Where exactly do cinematic speed and slowness reside, and what kinds of instruments do we need to measure them? As this dossier works to bring fresh energy to existing conversations about fast and slow cinemas, we might usefully consider which cinemas have not been invited to join the “race,” how the multiple locations of cinematic tempo interact with one another, and what is at stake in each of these interactions.

Contemporary discussions of fast and slow cinema can fall into somewhat rigid polarizations that caricature Hollywood as fast, uncritical, ballistic, and sensational (rather than intellectual) and global art cinema—cast as taking its cues from a European and primarily male modernist cinema—as slow, intellectual (rather than physical), and offering a greater spectatorial freedom than its Hollywood counterpart. In addition to noting the obvious overgeneralization of these sketches, it’s worth highlighting that participants on both sides of the debate tend to share a kind of normative amnesia (with the exception of frequent dutiful nods to Chantal Akerman) regarding the centrality of discussions of tempo, duration, and patience to earlier critical discussions now often characterized as passé because of their relationship to identity politics: feminist film theory and practice in the 1970s and 1980s and their attention to what Teresa de Lauretis described as a “temporality and rhythm of perception” defined by “a woman’s actions”; third cinema theory’s exploration of cinema’s multiple “chronotopes”; and more recently, queer film scholarship on duration, backwardness, and drag in the work of scholars such as Douglas Crimp, Jean Ma, Homay King, Elizabeth Freeman, and Judith Halberstam.1 This amnesia maps a cognitive landscape [End Page 125] in which contemporary global cinema seems thinkable only through Hollywood or male-dominated European art cinemas, failing to bring into view a richer network of continuities and ideas, depoliticizing fast and slow discussions, and narrowing the field’s sense of what counts as cinema.

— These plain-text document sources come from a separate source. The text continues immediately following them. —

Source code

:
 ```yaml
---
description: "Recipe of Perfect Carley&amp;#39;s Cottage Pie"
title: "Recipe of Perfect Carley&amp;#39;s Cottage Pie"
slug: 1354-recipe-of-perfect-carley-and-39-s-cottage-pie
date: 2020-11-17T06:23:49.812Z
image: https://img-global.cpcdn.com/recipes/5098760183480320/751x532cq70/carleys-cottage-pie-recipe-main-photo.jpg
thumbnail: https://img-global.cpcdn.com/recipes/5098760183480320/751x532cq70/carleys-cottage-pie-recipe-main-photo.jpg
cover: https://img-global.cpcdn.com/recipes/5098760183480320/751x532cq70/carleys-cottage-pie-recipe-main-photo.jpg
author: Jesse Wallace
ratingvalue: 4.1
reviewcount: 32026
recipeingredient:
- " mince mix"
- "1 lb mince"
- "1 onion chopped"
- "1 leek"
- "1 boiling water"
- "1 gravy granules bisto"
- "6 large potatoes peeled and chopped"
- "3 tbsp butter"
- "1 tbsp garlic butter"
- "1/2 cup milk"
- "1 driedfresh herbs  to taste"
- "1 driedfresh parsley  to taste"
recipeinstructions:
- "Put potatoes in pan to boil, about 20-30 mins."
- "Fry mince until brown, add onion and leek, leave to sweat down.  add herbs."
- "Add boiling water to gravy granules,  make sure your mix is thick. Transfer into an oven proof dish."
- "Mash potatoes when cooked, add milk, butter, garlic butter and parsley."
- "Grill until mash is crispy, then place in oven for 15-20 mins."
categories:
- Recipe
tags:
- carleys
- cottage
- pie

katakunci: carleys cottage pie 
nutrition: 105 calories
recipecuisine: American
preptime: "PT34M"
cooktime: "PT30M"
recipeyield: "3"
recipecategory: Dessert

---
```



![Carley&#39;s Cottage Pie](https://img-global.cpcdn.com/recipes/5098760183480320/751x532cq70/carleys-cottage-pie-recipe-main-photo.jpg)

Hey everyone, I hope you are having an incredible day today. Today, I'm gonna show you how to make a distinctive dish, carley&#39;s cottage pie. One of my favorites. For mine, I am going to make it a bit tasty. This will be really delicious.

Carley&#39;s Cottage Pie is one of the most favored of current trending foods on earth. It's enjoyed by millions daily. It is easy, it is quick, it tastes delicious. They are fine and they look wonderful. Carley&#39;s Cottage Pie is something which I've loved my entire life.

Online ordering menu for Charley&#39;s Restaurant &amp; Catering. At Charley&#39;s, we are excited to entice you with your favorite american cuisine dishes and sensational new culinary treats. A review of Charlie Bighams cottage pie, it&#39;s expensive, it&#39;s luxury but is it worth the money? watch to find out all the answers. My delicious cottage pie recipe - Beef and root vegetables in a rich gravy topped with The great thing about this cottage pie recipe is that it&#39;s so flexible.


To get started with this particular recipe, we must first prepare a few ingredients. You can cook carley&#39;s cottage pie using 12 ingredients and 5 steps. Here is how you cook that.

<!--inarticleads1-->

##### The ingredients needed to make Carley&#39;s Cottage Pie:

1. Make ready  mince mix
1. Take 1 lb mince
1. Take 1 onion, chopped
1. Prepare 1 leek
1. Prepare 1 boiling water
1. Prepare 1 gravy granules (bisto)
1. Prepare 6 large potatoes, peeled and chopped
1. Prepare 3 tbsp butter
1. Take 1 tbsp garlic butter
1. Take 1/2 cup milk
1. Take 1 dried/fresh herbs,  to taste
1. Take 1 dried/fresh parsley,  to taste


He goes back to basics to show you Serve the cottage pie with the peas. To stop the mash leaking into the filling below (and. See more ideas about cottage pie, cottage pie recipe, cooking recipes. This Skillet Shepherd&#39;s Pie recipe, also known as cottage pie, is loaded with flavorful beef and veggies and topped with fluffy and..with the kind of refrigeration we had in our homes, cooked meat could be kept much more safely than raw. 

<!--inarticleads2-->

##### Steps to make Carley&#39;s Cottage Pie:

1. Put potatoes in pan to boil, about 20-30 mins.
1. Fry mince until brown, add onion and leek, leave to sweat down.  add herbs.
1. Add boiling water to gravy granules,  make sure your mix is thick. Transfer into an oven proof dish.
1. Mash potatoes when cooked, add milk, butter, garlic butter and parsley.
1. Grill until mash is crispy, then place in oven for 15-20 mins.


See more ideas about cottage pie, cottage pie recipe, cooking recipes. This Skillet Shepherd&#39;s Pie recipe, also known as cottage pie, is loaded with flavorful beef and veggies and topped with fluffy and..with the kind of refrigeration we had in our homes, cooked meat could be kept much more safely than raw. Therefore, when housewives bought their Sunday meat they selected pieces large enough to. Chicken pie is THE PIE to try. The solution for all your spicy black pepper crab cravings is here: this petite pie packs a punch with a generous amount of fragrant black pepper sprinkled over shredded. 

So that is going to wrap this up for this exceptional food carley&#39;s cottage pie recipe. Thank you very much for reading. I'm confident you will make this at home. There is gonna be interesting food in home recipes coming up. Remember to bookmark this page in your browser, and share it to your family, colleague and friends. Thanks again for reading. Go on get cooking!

The brevity of this essay prevents a full exploration of earlier, politically charged, and now often overlooked discussions of cinematic tempo, so I briefly consider only the example of how third cinema theory might enrich contemporary debates before turning my attention to animation, another zone of filmmaking that is pertinent to but excluded from this debate. In 1985, Teshome H. Gabriel argued in “Toward a Critical Theory of Third World Films” that the time-space relations and rhythms of non-Euro-American films were different from those found in Euro-American films. Slowness, silence, cyclical progression, excess, gaps, longer duration, and a fixed camera perspective are all qualities that he aligned with films growing out of local traditions, out of folk and oral rather than print and literary art forms. However, as the late Paul Willemen points out, Gabriel was immediately criticized for prematurely homogenizing what Willemen calls the “Third Cinema chronotope,” a variety of which we may be in danger of repeating today.2

In his 1986 essay “Triangular Cinema, Breaking Toys, and Dinknesh vs. Lucy,” the Ethiopian filmmaker Haile Gerima similarly associated the distracted and rapid movement of Western news cameras covering African wars with a disinterest in, and a turning away from, African bodies.3 Yet ultimately, although Gerima’s films could be described as both slow and long, aesthetic pace is not his priority. Rather, his comments about cinematic tempo focus on the need for “a cinema of long-term objectives to change, if necessary to rearrange our disgraceful existence,” and on the extended duration of audience building: “The audience we have inherited was built slowly, painfully stacking up person by person.” In addition, he calls attention to the long and slow process of film education and visual literacy, and on the discrepancy between the Anglo-Saxon filmmaker, who is allowed to experience step by step what Gerima calls “the stages of development,” and the African American filmmaker, who is denied the chance to “learn how to spell in motion pictures.”4 Gerima’s career exemplifies this patience and commitment to sustainable, community-oriented cinema in which the empowerment of what Toni Cade Bambara has called the “authenticating audience” constitutes the...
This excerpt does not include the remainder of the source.